Believe the hype. This book is as good as everybody says it is.

From its elegant front cover to its subtly devastating back cover (of a barely visible, faceless, brown-skinned young man) this book had me riveted.

Sixteen-year-old Starr attends a party she shouldn’t (her parents would freak) with a friend she barely knows anymore. Although Starr’s family lives in a working-class black neighborhood, Starr lost touch with her old friends once she started private school in a mostly white neighborhood 45 minutes away. Now she’s interacting with people who only remember her as Big Mav’s daughter and think she thinks she’s “all that.”

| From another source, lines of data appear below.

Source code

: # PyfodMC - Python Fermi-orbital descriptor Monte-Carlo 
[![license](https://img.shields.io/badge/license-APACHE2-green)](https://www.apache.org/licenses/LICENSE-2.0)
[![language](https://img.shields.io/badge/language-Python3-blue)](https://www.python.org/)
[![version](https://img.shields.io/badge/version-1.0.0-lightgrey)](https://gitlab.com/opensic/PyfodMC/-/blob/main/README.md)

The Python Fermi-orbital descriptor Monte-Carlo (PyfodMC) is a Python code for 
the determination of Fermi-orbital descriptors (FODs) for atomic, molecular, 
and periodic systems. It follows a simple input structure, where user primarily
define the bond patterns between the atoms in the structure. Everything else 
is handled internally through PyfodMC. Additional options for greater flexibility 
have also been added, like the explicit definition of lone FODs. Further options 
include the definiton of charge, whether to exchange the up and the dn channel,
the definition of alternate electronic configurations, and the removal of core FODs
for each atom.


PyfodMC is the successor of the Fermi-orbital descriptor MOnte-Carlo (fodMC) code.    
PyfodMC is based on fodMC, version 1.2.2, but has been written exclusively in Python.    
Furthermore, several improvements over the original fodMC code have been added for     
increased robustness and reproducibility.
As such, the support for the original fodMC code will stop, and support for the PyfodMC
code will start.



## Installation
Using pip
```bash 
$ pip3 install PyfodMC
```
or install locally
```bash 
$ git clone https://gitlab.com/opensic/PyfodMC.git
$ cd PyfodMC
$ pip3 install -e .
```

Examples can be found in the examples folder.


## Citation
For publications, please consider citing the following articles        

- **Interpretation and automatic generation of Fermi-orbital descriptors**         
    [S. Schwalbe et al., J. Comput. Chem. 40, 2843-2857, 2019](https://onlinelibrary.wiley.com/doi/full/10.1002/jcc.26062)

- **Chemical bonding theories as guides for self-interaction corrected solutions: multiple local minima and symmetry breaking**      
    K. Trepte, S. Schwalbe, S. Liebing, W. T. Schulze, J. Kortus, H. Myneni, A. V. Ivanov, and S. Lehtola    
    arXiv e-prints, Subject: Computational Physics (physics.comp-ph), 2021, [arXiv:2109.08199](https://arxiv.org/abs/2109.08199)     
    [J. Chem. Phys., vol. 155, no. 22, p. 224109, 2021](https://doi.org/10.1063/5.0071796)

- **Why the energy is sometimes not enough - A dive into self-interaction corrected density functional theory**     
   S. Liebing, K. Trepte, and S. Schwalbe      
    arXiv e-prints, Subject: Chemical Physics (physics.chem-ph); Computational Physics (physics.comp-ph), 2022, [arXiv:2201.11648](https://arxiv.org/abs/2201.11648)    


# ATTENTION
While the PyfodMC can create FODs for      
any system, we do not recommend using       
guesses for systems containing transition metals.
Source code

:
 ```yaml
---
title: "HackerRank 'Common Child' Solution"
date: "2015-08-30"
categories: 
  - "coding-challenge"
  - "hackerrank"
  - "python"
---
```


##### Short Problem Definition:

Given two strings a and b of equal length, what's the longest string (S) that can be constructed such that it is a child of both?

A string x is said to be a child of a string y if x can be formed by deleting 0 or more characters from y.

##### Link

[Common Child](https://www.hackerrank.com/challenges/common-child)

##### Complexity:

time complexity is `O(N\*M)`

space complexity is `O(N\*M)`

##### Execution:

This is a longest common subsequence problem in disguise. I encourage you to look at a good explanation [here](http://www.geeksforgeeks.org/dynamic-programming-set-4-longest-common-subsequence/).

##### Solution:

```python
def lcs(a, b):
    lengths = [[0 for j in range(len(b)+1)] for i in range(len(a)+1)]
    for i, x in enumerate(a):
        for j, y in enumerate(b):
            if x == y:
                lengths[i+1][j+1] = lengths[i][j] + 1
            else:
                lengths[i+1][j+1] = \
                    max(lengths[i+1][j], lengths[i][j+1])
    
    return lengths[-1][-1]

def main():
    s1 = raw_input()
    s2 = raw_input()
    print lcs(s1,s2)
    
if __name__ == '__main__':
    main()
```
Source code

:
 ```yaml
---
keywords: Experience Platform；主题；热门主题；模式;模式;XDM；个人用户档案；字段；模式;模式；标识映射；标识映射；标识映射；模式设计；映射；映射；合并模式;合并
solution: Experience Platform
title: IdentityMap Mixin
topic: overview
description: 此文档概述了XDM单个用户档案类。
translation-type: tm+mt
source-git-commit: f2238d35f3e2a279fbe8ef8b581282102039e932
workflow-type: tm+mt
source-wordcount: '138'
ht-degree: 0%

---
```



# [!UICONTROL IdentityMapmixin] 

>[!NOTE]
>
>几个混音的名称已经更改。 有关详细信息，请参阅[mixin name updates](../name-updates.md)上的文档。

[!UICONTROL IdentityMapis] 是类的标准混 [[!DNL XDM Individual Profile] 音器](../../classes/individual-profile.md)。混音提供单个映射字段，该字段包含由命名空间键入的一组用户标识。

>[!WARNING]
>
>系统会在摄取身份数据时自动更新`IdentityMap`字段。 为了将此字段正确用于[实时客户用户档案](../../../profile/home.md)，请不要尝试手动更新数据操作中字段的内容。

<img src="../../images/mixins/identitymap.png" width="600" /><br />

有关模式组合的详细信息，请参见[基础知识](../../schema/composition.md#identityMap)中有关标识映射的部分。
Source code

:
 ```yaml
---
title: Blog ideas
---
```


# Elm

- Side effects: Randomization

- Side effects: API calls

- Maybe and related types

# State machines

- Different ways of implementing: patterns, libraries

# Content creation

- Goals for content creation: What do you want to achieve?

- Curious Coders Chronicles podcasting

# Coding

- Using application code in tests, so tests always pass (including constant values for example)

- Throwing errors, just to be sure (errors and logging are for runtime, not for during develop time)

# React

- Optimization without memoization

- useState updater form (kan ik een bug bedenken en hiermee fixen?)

Shots ring out, and her oldest friend (and former crush) Khalil whisks her to his car, offering to take her home. Their sweet reunion is cut short when the car is pulled over on a deserted street for a broken taillight. In a grueling scene, Khalil is shot to death by the cop, with Starr as the only witness.

In the following days, Starr works through her shock and grief with the loving support of her family and Khalil’s. Starr is terrified to let anyone know that she was the person riding with Khalil; she wants to be treated normally, not like a freak. But when she returns to school, her classmates–including her white best friend–have a totally different response to the news that a “suspected drug dealer” and “gangbanger” has been killed. So careful about her cultural code-switching, Starr’s silence begins to eat her up inside.

As Khalil’s death moves from personal to public, Starr realizes her testimony might change the narrative. It might also get her killed; a violent gang leader warns against snitches. She gains courage from her community: her family, true friends, police officer uncle, and activist lawyer encourage her to do what she feels is best.

Although heartbreaking events drive the plot, Thomas’s well-rounded characters engage with humor, love, and empathy. For example, Starr’s obsession with the proper care and maintenance of “vintage” ’90s sneakers: “No lie, every time a sneaker is cleaned improperly, a kitten dies.” Starr and her boyfriend Chris share inside jokes about “Fresh Prince of Bel-Air” and love of ’90s hip-hop (including his charmingly awkward public rap to win her back). Her dad teases her with his theory that Hogwarts houses are secretly gangs: “with their own colors, their own hideouts, and they are always riding for each other. … ‘Just ’cause they was in England don’ t mean they wasn’t gangbanging.'”

I loved these characters, their love for one another, and their desire to protect their community. As Starr says, “People like us in situations like this become hashtags, but they rarely get justice. I think we all wait for that one time, though, that one time, when it ends right.”

Angie Thomas has humanized the people behind the hashtags, bringing readers inside the minds and hearts of people caught in impossible situations. Her book encourages empathy and compassion while demanding justice. A powerful, beautiful, uplifting book.